Big O of this solution
The time complexity of my solution is O(m * n)
, where n
is the number of strings in array
and m
is the length of the shortest string in the array.
I only create one variable that gets returned and not garbage collected, commonPrefix
, so there's a constant O(1)
space complexity.
The downside to this approach
I've started running my solutions to these brainteasers by Google Gemini, asking it to check if my solution meets the requirements and to see how I might improve the solution. In this case, I did meet the requirements, but Gemini pointed out that my solution will keep looping through the first array item even after a mismatch has been found. This is definitely not good as the solution is doing more work than it needs to. Gemini offers the following as a refactored version of my solution that addresses this issue:
function longestCommonPrefixImproved(array) { if (!array || array.length === 0) { return ""; }
if (array.length === 1) { return array[0]; }
const firstWord = array[0]; let commonPrefix = "";
for (let i = 0; i < firstWord.length; i++) { const char = firstWord[i]; for (let j = 1; j < array.length; j++) { if (i === array[j].length || array[j][i] !== char) { return commonPrefix; } } commonPrefix += char; }
return commonPrefix;}
Alternate approach
While looking to Gemini to validate and improve on my solution is a fine place to leave things, I wanted to push things a little further and see if an entirely different and better approach was out there, so here was my follow-up prompt to Gemini:
What would be an alternative approach to this problem? Asked another way, how might a more senior software engineer at Google solve this problem? How is this solution better than mine?

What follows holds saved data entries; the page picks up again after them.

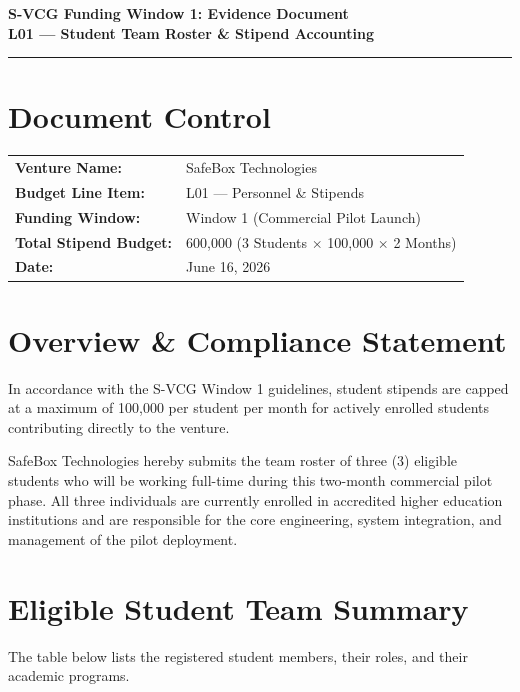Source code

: \documentclass[11pt,a4paper]{article}
\begin{document}
\begin{center}
    {\LARGE \textbf{S-VCG Funding Window 1: Evidence Document}} \\
    \vspace{0.2cm}
    {\large \textbf{L01 --- Student Team Roster \& Stipend Accounting}} \\
    \vspace{0.1cm}
    \rule{\linewidth}{1pt}
\end{center}

\vspace{0.2cm}

\section*{Document Control}
\begin{tabular}{ll}
    \textbf{Venture Name:} & SafeBox Technologies \\
    \textbf{Budget Line Item:} & L01 --- Personnel \& Stipends \\
    \textbf{Funding Window:} & Window 1 (Commercial Pilot Launch) \\
    \textbf{Total Stipend Budget:} & \text{₦}600,000 (3 Students $\times$ \text{₦}100,000 $\times$ 2 Months) \\
    \textbf{Date:} & June 16, 2026 \\
\end{tabular}

\vspace{0.5cm}

\section{Overview \& Compliance Statement}
In accordance with the S-VCG Window 1 guidelines, student stipends are capped at a maximum of 100,000 per student per month for actively enrolled students contributing directly to the venture. 

SafeBox Technologies hereby submits the team roster of three (3) eligible students who will be working full-time during this two-month commercial pilot phase. All three individuals are currently enrolled in accredited higher education institutions and are responsible for the core engineering, system integration, and management of the pilot deployment.

\vspace{0.3cm}

\section{Eligible Student Team Summary}
The table below lists the registered student members, their roles, and their academic programs.
\end{document}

Like just about everyone out there, I'm very new to AI and not totally sure how it will fit into my workflow. Setting aside many other valid questions and concerns on AI usage, I do think it's a good tool to figure out how better to approach these problems. In that spirit, I've shared my prompt above, and below is the solution it came up with from that prompt:
function longestCommonPrefixHorizontal(strs) { if (!strs || strs.length === 0) { return ""; }
let prefix = strs[0]; // Start with the first string as the initial prefix
for (let i = 1; i < strs.length; i++) { while (strs[i].indexOf(prefix) !== 0) { prefix = prefix.substring(0, prefix.length - 1); if (prefix === "") { return ""; } } }
return prefix;}
While Gemini did offer an analysis of its solution, I think there's benefit in analyzing it myself to see how it works and how it might be better than mine.

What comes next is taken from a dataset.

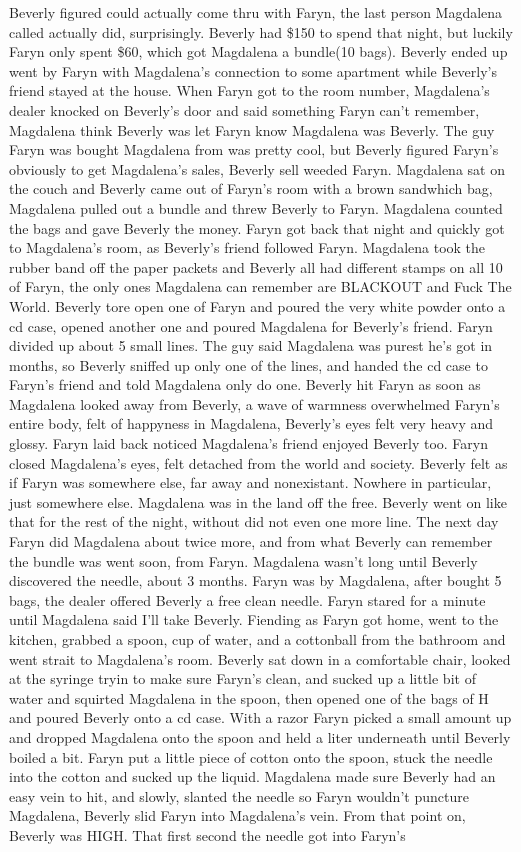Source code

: \documentclass[12pt]{book}
\begin{document}
Beverly figured could actually come thru with Faryn, the last person Magdalena called actually did, surprisingly. Beverly had \$150 to spend that night, but luckily Faryn only spent \$60, which got Magdalena a bundle(10 bags). Beverly ended up went by Faryn with Magdalena's connection to some apartment while Beverly's friend stayed at the house. When Faryn got to the room number, Magdalena's dealer knocked on Beverly's door and said something Faryn can't remember, Magdalena think Beverly was let Faryn know Magdalena was Beverly. The guy Faryn was bought Magdalena from was pretty cool, but Beverly figured Faryn's obviously to get Magdalena's sales, Beverly sell weeded Faryn. Magdalena sat on the couch and Beverly came out of Faryn's room with a brown sandwhich bag, Magdalena pulled out a bundle and threw Beverly to Faryn. Magdalena counted the bags and gave Beverly the money. Faryn got back that night and quickly got to Magdalena's room, as Beverly's friend followed Faryn. Magdalena took the rubber band off the paper packets and Beverly all had different stamps on all 10 of Faryn, the only ones Magdalena can remember are BLACKOUT and Fuck The World. Beverly tore open one of Faryn and poured the very white powder onto a cd case, opened another one and poured Magdalena for Beverly's friend. Faryn divided up about 5 small lines. The guy said Magdalena was purest he's got in months, so Beverly sniffed up only one of the lines, and handed the cd case to Faryn's friend and told Magdalena only do one. Beverly hit Faryn as soon as Magdalena looked away from Beverly, a wave of warmness overwhelmed Faryn's entire body, felt of happyness in Magdalena, Beverly's eyes felt very heavy and glossy. Faryn laid back noticed Magdalena's friend enjoyed Beverly too. Faryn closed Magdalena's eyes, felt detached from the world and society. Beverly felt as if Faryn was somewhere else, far away and nonexistant. Nowhere in particular, just somewhere else. Magdalena was in the land off the free. Beverly went on like that for the rest of the night, without did not even one more line. The next day Faryn did Magdalena about twice more, and from what Beverly can remember the bundle was went soon, from Faryn. Magdalena wasn't long until Beverly discovered the needle, about 3 months. Faryn was by Magdalena, after bought 5 bags, the dealer offered Beverly a free clean needle. Faryn stared for a minute until Magdalena said I'll take Beverly. Fiending as Faryn got home, went to the kitchen, grabbed a spoon, cup of water, and a cottonball from the bathroom and went strait to Magdalena's room. Beverly sat down in a comfortable chair, looked at the syringe tryin to make sure Faryn's clean, and sucked up a little bit of water and squirted Magdalena in the spoon, then opened one of the bags of H and poured Beverly onto a cd case. With a razor Faryn picked a small amount up and dropped Magdalena onto the spoon and held a liter underneath until Beverly boiled a bit. Faryn put a little piece of cotton onto the spoon, stuck the needle into the cotton and sucked up the liquid. Magdalena made sure Beverly had an easy vein to hit, and slowly, slanted the needle so Faryn wouldn't puncture Magdalena, Beverly slid Faryn into Magdalena's vein. From that point on, Beverly was HIGH. That first second the needle got into Faryn's 
\end{document}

Where my solution was a vertical scan, this solution is a horizontal scan. It works by assuming the first item in array
is the longest common prefix. With that in mind, it iterates through the rest of the array, checking whether indexOf()
the current prefix
within the currently compared array item is not 0
. If that's the case, then that means two things:
- the current
prefix
is not the actual longest common prefix - the current
prefix
is too long and needs to be reduced.
So it drops one character off of prefix
and restarts its search, continuing this pattern until the prefix
becomes a prefix of the current string or becomes empty. When it finishes the loop, prefix
(in its reduced state or as an empty string ""
) gets returned.
To my eyes there are two main benefits to this:
- It's a little more readable in certain places. The
if (j === array.length - 1 && firstItem[i] === array[j][i])

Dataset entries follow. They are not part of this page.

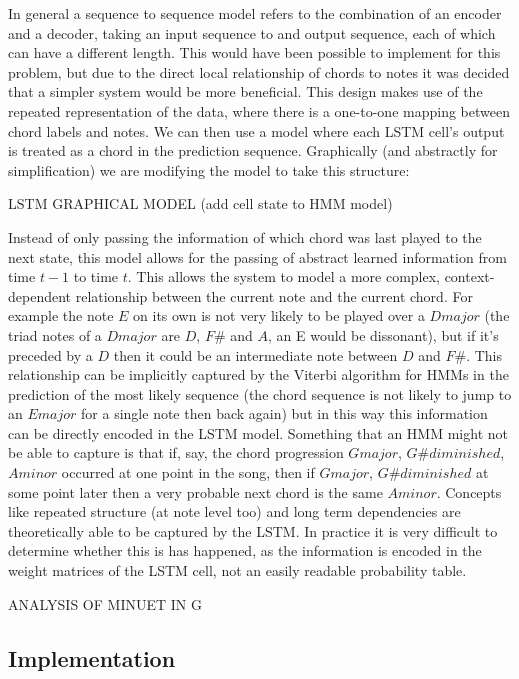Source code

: \documentclass[bsc,singlespacing,logo, parskip, deptreport]{infthesis}
\begin{document}
In general a sequence to sequence model refers to the combination of an encoder and a decoder, taking an input sequence to and output sequence, each of which can have a different length. This would have been possible to implement for this problem, but due to the direct local relationship of chords to notes it was decided that a simpler system would be more beneficial. This design makes use of the repeated representation of the data, where there is a one-to-one mapping between chord labels and notes. We can then use a model where each LSTM cell's output is treated as a chord in the prediction sequence. Graphically (and abstractly for simplification) we are modifying the model to take this structure:

LSTM GRAPHICAL MODEL (add cell state to HMM model)

Instead of only passing the information of which chord was last played to the next state, this model allows for the passing of abstract learned information from time $t-1$ to time $t$. This allows the system to model a more complex, context-dependent relationship between the current note and the current chord. For example the note $E$ on its own is not very likely to be played over a $D major$ (the triad notes of a $D major$ are $D$, $F\#$ and $A$, an E would be dissonant), but if it's preceded by a $D$ then it could be an intermediate note between $D$ and $F\#$. This relationship can be implicitly captured by the Viterbi algorithm for HMMs in the prediction of the most likely sequence (the chord sequence is not likely to jump to an $E major$ for a single note then back again) but in this way this information can be directly encoded in the LSTM model. Something that an HMM might not be able to capture is that if, say, the chord progression $G major$, $G\# diminished$, $A minor$ occurred at one point in the song, then if $G major$, $G\# diminished$ at some point later then a very probable next chord is the same $A minor$. Concepts like repeated structure (at note level too) and long term dependencies are theoretically able to be captured by the LSTM. In practice it is very difficult to determine whether this is has happened, as the information is encoded in the weight matrices of the LSTM cell, not an easily readable probability table.

ANALYSIS OF MINUET IN G

\subsection{Implementation} \label{LSTM IMP}
\end{document}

comparison line specifically within my solution is a chore to wrap your head around. - It's possibly more efficient. My solution starts with the assumption that the longest possible common prefix is a single character, then adds another character, then adds another character, and so on until we've reached the actual longest possible common prefix. Gemini's "more senior" approach assumes the longest possible common prefix is, well, a longer string and reduces down until the solution is hit. If the longest possible common prefix is actually longer, then the Gemini approach will reach that conclusion much more quickly than my approach would.